Winning the Oil Endgame shows that by 2015, the United States can save more oil than it gets from the Persian Gulf; by 2025, use less oil than in 1970; by 2040, import no oil; and by 2050, use no oil at all.
“Because saving and substituting oil costs less than buying it, our study finds a net savings of $70 billion a year,” Lovins said. “That acts like a giant tax cut for the nation. It simply makes sense and makes money for all.”
85 mpg Possible without Ultralight Technology
The RMI study focuses on cars and light trucks (SUVs, pickups, and vans). These vehicles account for nearly half of projected 2025 oil use. The report demonstrates that ultralight, ultrastrong materials like carbon-fiber can halve vehicles’ weight, increase safety, and boost efficiency to about 85 mpg for a midsize car or 66 mpg for a midsize SUV.

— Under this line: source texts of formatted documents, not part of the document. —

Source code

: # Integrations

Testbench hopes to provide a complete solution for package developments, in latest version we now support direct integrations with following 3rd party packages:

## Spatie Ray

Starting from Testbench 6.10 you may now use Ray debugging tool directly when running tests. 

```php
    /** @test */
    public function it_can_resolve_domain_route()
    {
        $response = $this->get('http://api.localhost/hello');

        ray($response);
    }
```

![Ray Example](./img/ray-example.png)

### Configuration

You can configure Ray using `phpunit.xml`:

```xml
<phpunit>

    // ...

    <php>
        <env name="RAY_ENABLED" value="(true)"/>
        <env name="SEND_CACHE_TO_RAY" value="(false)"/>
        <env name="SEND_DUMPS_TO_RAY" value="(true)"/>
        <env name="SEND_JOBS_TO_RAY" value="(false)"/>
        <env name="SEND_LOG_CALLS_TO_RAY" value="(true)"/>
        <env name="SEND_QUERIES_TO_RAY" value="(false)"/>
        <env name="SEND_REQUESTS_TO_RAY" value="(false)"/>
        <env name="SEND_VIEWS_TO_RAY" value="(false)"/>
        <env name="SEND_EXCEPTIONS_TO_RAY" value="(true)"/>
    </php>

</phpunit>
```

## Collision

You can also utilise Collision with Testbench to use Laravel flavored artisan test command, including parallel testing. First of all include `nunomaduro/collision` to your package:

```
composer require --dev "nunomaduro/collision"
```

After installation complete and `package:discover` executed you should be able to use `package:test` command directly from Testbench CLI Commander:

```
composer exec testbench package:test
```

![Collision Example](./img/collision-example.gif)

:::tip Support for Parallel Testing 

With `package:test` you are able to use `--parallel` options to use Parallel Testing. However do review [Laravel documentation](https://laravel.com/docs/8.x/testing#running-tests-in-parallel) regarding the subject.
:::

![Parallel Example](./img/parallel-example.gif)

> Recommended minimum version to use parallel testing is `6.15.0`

“BMW has confirmed that carbon-fiber autobodies weigh only half as much as steel and have exceptional crash performance,” said Lovins. “The resulting fuel savings can be like buying gasoline for 56 cents a gallon.”
Winning the Oil Endgame also predicts that to fight better and save money, the Pentagon — the world’s largest oil buyer — will accelerate the market emergence of superefficient land, sea, and air platforms. A more efficient and effective military can protect American citizens instead of foreign oil, while moving to eliminate oil as a source of conflict.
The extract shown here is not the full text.